▸ **Data**:
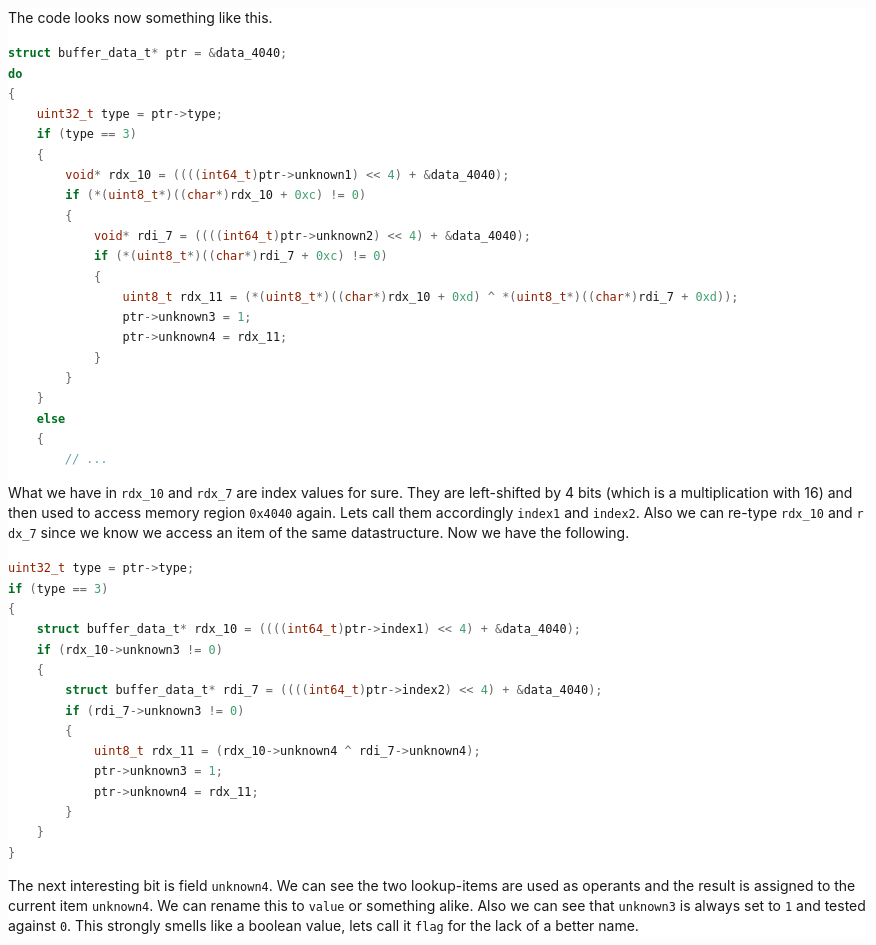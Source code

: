 The code looks now something like this.

```c
struct buffer_data_t* ptr = &data_4040;
do
{
    uint32_t type = ptr->type;
    if (type == 3)
    {
        void* rdx_10 = ((((int64_t)ptr->unknown1) << 4) + &data_4040);
        if (*(uint8_t*)((char*)rdx_10 + 0xc) != 0)
        {
            void* rdi_7 = ((((int64_t)ptr->unknown2) << 4) + &data_4040);
            if (*(uint8_t*)((char*)rdi_7 + 0xc) != 0)
            {
                uint8_t rdx_11 = (*(uint8_t*)((char*)rdx_10 + 0xd) ^ *(uint8_t*)((char*)rdi_7 + 0xd));
                ptr->unknown3 = 1;
                ptr->unknown4 = rdx_11;
            }
        }
    }
    else
    {
        // ...
```

What we have in `rdx_10` and `rdx_7` are index values for sure. They are left-shifted by 4 bits (which is a multiplication with 16) and then used to access memory region `0x4040` again. Lets call them accordingly `index1` and `index2`. Also we can re-type `rdx_10` and `rdx_7` since we know we access an item of the same datastructure. Now we have the following.

```c
uint32_t type = ptr->type;
if (type == 3)
{
    struct buffer_data_t* rdx_10 = ((((int64_t)ptr->index1) << 4) + &data_4040);
    if (rdx_10->unknown3 != 0)
    {
        struct buffer_data_t* rdi_7 = ((((int64_t)ptr->index2) << 4) + &data_4040);
        if (rdi_7->unknown3 != 0)
        {
            uint8_t rdx_11 = (rdx_10->unknown4 ^ rdi_7->unknown4);
            ptr->unknown3 = 1;
            ptr->unknown4 = rdx_11;
        }
    }
}
```

The next interesting bit is field `unknown4`. We can see the two lookup-items are used as operants and the result is assigned to the current item `unknown4`. We can rename this to `value` or something alike. Also we can see that `unknown3` is always set to `1` and tested against `0`. This strongly smells like a boolean value, lets call it `flag` for the lack of a better name.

▸ **Task goal**:
Repeat each line of the records exactly. Do not include the pictures.

▸ **The answer**:
Source code

: The code looks now something like this.

```c
struct buffer_data_t* ptr = &data_4040;
do
{
    uint32_t type = ptr->type;
    if (type == 3)
    {
        void* rdx_10 = ((((int64_t)ptr->unknown1) << 4) + &data_4040);
        if (*(uint8_t*)((char*)rdx_10 + 0xc) != 0)
        {
            void* rdi_7 = ((((int64_t)ptr->unknown2) << 4) + &data_4040);
            if (*(uint8_t*)((char*)rdi_7 + 0xc) != 0)
            {
                uint8_t rdx_11 = (*(uint8_t*)((char*)rdx_10 + 0xd) ^ *(uint8_t*)((char*)rdi_7 + 0xd));
                ptr->unknown3 = 1;
                ptr->unknown4 = rdx_11;
            }
        }
    }
    else
    {
        // ...
```

What we have in `rdx_10` and `rdx_7` are index values for sure. They are left-shifted by 4 bits (which is a multiplication with 16) and then used to access memory region `0x4040` again. Lets call them accordingly `index1` and `index2`. Also we can re-type `rdx_10` and `rdx_7` since we know we access an item of the same datastructure. Now we have the following.

```c
uint32_t type = ptr->type;
if (type == 3)
{
    struct buffer_data_t* rdx_10 = ((((int64_t)ptr->index1) << 4) + &data_4040);
    if (rdx_10->unknown3 != 0)
    {
        struct buffer_data_t* rdi_7 = ((((int64_t)ptr->index2) << 4) + &data_4040);
        if (rdi_7->unknown3 != 0)
        {
            uint8_t rdx_11 = (rdx_10->unknown4 ^ rdi_7->unknown4);
            ptr->unknown3 = 1;
            ptr->unknown4 = rdx_11;
        }
    }
}
```

The next interesting bit is field `unknown4`. We can see the two lookup-items are used as operants and the result is assigned to the current item `unknown4`. We can rename this to `value` or something alike. Also we can see that `unknown3` is always set to `1` and tested against `0`. This strongly smells like a boolean value, lets call it `flag` for the lack of a better name.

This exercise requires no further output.